Moskau/Grosnyj (AFP/rtr/AP) Der russische Außenminister Andrej Kosyrew bleibt vorerst im Amt. Nach einem Treffen mit Boris Jelzin sagte Kosyrew am Mittwoch, eine Entscheidung solle erst fallen, wenn der Präsident wieder seine Amtsgeschäfte vom Kreml aus führe.

Eine für den Nachmittag vorgesehene Pressekonferenz Kosyrews wurde nach der Begegnung zwischen den beiden Politikern abgesagt. Kosyrew wies zudem Vermutungen zurück, der am Vortag von Jelzin gegründete Rat für Außenpolitik bedeute eine teilweise Entmachtung des Außenministeriums. Das Ministerium werde weiter die koordinierende Behörde bleiben und eine zentrale Rolle spielen, sagte er. Das Treffen hatte Spekulationen über einen baldigen Rücktritt Kosyrews hervorgerufen, den Jelzin bereits im Oktober angekündigt hatte. Der Präsident hatte sich damals von seinem Minister distanziert und gesagt, er suche einen Nachfolger. Die Kommunisten und die russischen Nationalisten verlangen die Ablösung Kosyrews, der nach ihrer Auffassung eine zu sehr prowestliche Politik verfolgt. Kosyrew hatte vergangene Woche erstmals Rücktrittsgedanken geäußert. Der Außenminister muß sich bis zum 17. Januar entscheiden, ob er im Amt bleibt oder sein per Direktwahl erzieltes Mandat in der Duma wahrnimmt. Ein Abgeordneter kann nach russischem Recht nicht gleichzeitig Minister sein. Am Dienstag hatte daher bereits Vizeministerpräsident Sergej Schachraj seinen Rücktritt eingereicht.

In Tschetschenien gingen unterdessen die Kämpfe weiter. Unabhängigkeitskämpfer und russische Truppen lieferten sich in der Nacht zu Mittwoch wieder heftige Kämpfe in der Umgebung von Grosny. Zu Gefechten kam es auch nahe der Ortschaften Atschoi-Martan, Bamut, Orechowo und Wedeno. Angaben der russischen Nachrichtenagentur Itar- Tass zufolge wurden dabei drei russische Soldaten und neuen Rebellen getötet. Aus dem Bergort Schatoi 50 Kilometer südlich von Grosny flüchteten etwa 8.000 Menschen. Offenbar fürchten die Bewohner dort neue Kämpfe. Bereits am Vortag war Gudermes erstmals für Hilfslieferungen geöffnet worden.

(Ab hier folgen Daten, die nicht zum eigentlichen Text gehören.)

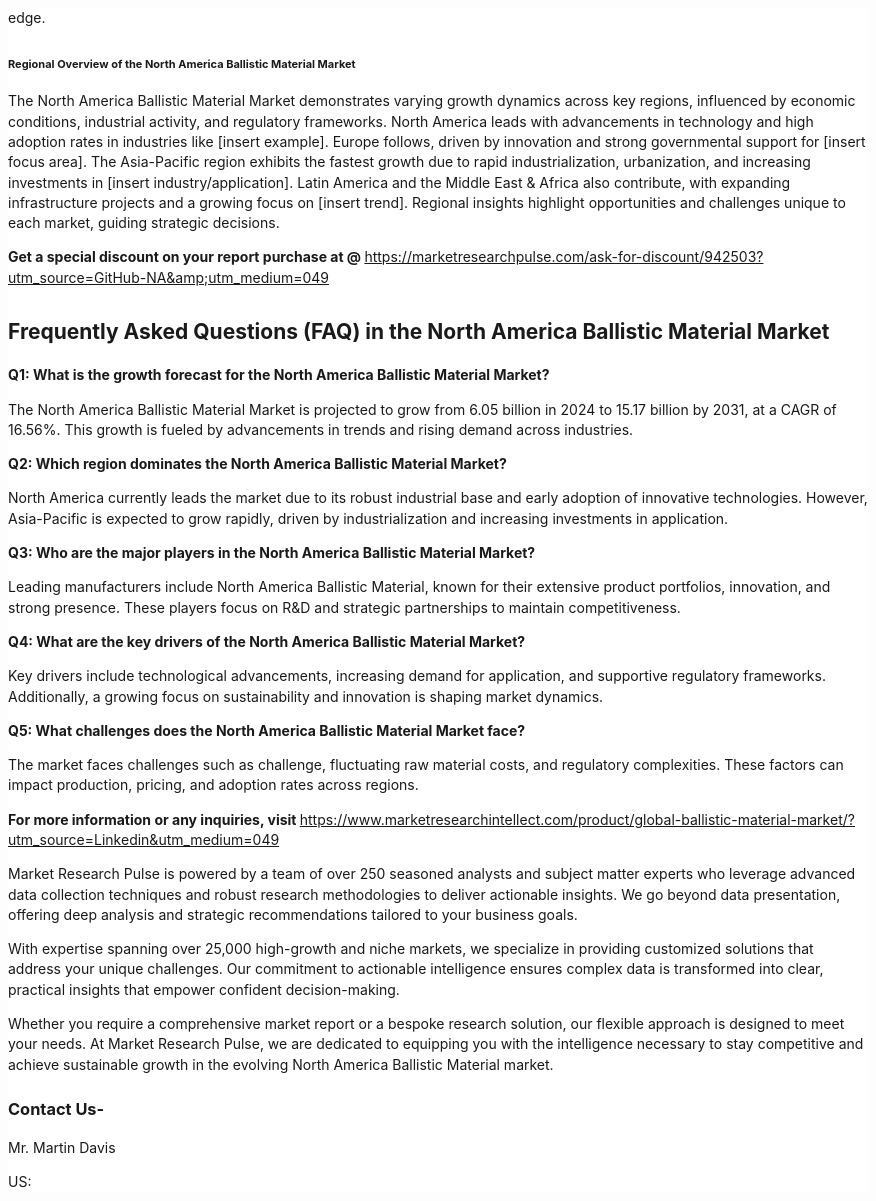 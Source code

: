 edge.</p></div></div></div></div><h3><span style="font-size: 11px;">Regional Overview of the North America Ballistic Material Market</span></h3><div class="flex max-w-full flex-col flex-grow"><div class="min-h-8 text-message flex w-full flex-col items-end gap-2 whitespace-normal break-words [.text-message+&amp;]:mt-5" dir="auto" data-message-author-role="assistant" data-message-id="e9038762-ce64-4e30-91c9-9bd413514231" data-message-model-slug="gpt-4o-mini"><div class="flex w-full flex-col gap-1 empty:hidden first:pt-[3px]"><div class="markdown prose w-full break-words dark:prose-invert light"><p>The North America Ballistic Material Market demonstrates varying growth dynamics across key regions, influenced by economic conditions, industrial activity, and regulatory frameworks. North America leads with advancements in technology and high adoption rates in industries like [insert example]. Europe follows, driven by innovation and strong governmental support for [insert focus area]. The Asia-Pacific region exhibits the fastest growth due to rapid industrialization, urbanization, and increasing investments in [insert industry/application]. Latin America and the Middle East &amp; Africa also contribute, with expanding infrastructure projects and a growing focus on [insert trend]. Regional insights highlight opportunities and challenges unique to each market, guiding strategic decisions.</p></div></div></div></div><p><strong>Get a special discount on your report purchase at @ </strong><a href="https://marketresearchpulse.com/ask-for-discount/942503?utm_source=GitHub-NA&amp;utm_medium=049">https://marketresearchpulse.com/ask-for-discount/942503?utm_source=GitHub-NA&amp;utm_medium=049</a></p><h2>Frequently Asked Questions (FAQ) in the North America Ballistic Material Market</h2><p><strong>Q1: What is the growth forecast for the North America Ballistic Material Market?</strong></p><p>The North America Ballistic Material Market is projected to grow from 6.05 billion in 2024 to 15.17 billion by 2031, at a CAGR of 16.56%. This growth is fueled by advancements in trends and rising demand across industries.</p><p><strong>Q2: Which region dominates the North America Ballistic Material Market?</strong></p><p>North America currently leads the market due to its robust industrial base and early adoption of innovative technologies. However, Asia-Pacific is expected to grow rapidly, driven by industrialization and increasing investments in application.</p><p><strong>Q3: Who are the major players in the North America Ballistic Material Market?</strong></p><p>Leading manufacturers include North America Ballistic Material, known for their extensive product portfolios, innovation, and strong presence. These players focus on R&amp;D and strategic partnerships to maintain competitiveness.</p><p><strong>Q4: What are the key drivers of the North America Ballistic Material Market?</strong></p><p>Key drivers include technological advancements, increasing demand for application, and supportive regulatory frameworks. Additionally, a growing focus on sustainability and innovation is shaping market dynamics.</p><p><strong>Q5: What challenges does the North America Ballistic Material Market face?</strong></p><p>The market faces challenges such as challenge, fluctuating raw material costs, and regulatory complexities. These factors can impact production, pricing, and adoption rates across regions.</p><p><strong>For more information or any inquiries, visit&nbsp;</strong><a href="https://www.marketresearchintellect.com/product/global-ballistic-material-market/?utm_source=Linkedin&utm_medium=049">https://www.marketresearchintellect.com/product/global-ballistic-material-market/?utm_source=Linkedin&utm_medium=049</a></p><p>Market Research Pulse is powered by a team of over 250 seasoned analysts and subject matter experts who leverage advanced data collection techniques and robust research methodologies to deliver actionable insights. We go beyond data presentation, offering deep analysis and strategic recommendations tailored to your business goals.</p><p>With expertise spanning over 25,000 high-growth and niche markets, we specialize in providing customized solutions that address your unique challenges. Our commitment to actionable intelligence ensures complex data is transformed into clear, practical insights that empower confident decision-making.</p><p>Whether you require a comprehensive market report or a bespoke research solution, our flexible approach is designed to meet your needs. At Market Research Pulse, we are dedicated to equipping you with the intelligence necessary to stay competitive and achieve sustainable growth in the evolving North America Ballistic Material market.</p><h3><strong>Contact Us-</strong></h3><p>Mr. Martin Davis</p><p>US:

Vertreter der Roten Kreuzes sprachen von einer schwierigen Situation. Alle drei Krankenhäuser seien zerstört. Bei den Kämpfen in der zweitgrößten Stadt der Kaukasusrepublik waren nach Angaben der moskautreuen Regierung Tschetscheniens bis zu 200 Zivilisten getötet worden. Ein Vertreter der russischen Verwaltung hatte gesagt, bei den Kämpfen seien über 260 Zivilsten ums Leben gekommen.